From the line with "The main idea" through the line with "100% native. Give our kitten a try!", inclusive, return each line of the data below exactly and leave the rest out.

____________

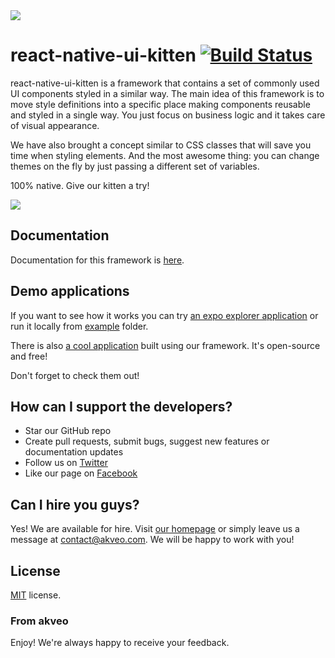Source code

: <img src="https://cdn.rawgit.com/akveo/react-native-ui-kitten/085afb52/docs/assets/banner.png"/>

# react-native-ui-kitten [![Build Status](https://travis-ci.com/akveo/react-native-ui-kitten.svg?branch=next)](https://travis-ci.com/akveo/react-native-ui-kitten)

react-native-ui-kitten is a framework that contains a set of commonly used UI components styled in a similar way. 
The main idea of this framework is to move style definitions into a specific place making components reusable and styled in a single way.
You just focus on business logic and it takes care of visual appearance. 

We have also brought a concept similar to CSS classes that will save you time when styling elements. 
And the most awesome thing: you can change themes on the fly by just passing a different set of variables. 

100% native. Give our kitten a try!

<img src="https://cdn.rawgit.com/akveo/react-native-ui-kitten/master/docs/assets/kittenKit.png"/>

## Documentation
Documentation for this framework is [here](https://akveo.github.io/react-native-ui-kitten/).

## Demo applications

If you want to see how it works you can try [an expo explorer application](https://expo.io/@akveo/ui-kitten-explorer-app) or run it locally from [example](./example) folder.

There is also [a cool application](https://github.com/akveo/kittenTricks) built using our framework. It's open-source and free!

Don't forget to check them out!

## How can I support the developers?
- Star our GitHub repo
- Create pull requests, submit bugs, suggest new features or documentation updates
- Follow us on [Twitter](https://twitter.com/akveo_inc)
- Like our page on [Facebook](https://www.facebook.com/akveo/)

## Can I hire you guys?
Yes! We are available for hire. Visit [our homepage](http://akveo.com/) or simply leave us a message at contact@akveo.com. We will be happy to work with you!

License
-------------
<a href=/LICENSE.txt target="_blank">MIT</a> license.

### From akveo

Enjoy!
We're always happy to receive your feedback.
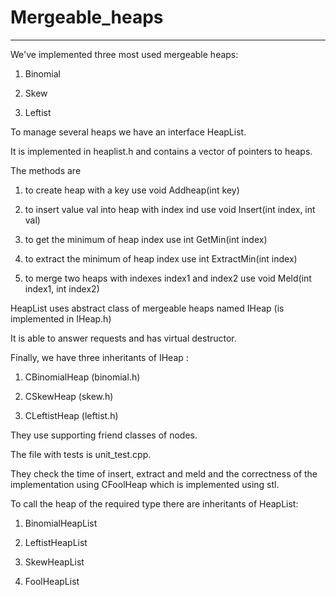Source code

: Mergeable_heaps
===============
- - - - 

We've implemented three most used mergeable heaps:

1) Binomial

2) Skew

3) Leftist 

To manage several heaps we have an interface HeapList.

It is implemented in heaplist.h and contains a vector of pointers to heaps.

The methods are

1) to create heap with a key use void Addheap(int key)

2) to insert value val into heap with index ind use void Insert(int index, int val)

3) to get the minimum of heap index use int GetMin(int index)

4) to extract the minimum of heap index use int ExtractMin(int index)

5) to merge two heaps with indexes index1 and index2 use void Meld(int index1, int index2)

HeapList uses abstract class of mergeable heaps named IHeap (is implemented in IHeap.h)

It is able to answer requests and has virtual destructor.

Finally, we have three inheritants of IHeap :

1) CBinomialHeap (binomial.h)

2) CSkewHeap (skew.h)

3) CLeftistHeap (leftist.h)

They use supporting friend classes of nodes.

The file with tests is unit_test.cpp.

They check the time of insert, extract and meld and the correctness of the implementation using CFoolHeap which is implemented using stl.

To call the heap of the required type there are inheritants of HeapList:

1) BinomialHeapList

2) LeftistHeapList

3) SkewHeapList

4) FoolHeapList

____________

■ TASK RESPONSE ■
The main idea of this framework is to move style definitions into a specific place making components reusable and styled in a single way.
You just focus on business logic and it takes care of visual appearance. 

We have also brought a concept similar to CSS classes that will save you time when styling elements. 
And the most awesome thing: you can change themes on the fly by just passing a different set of variables. 

100% native. Give our kitten a try!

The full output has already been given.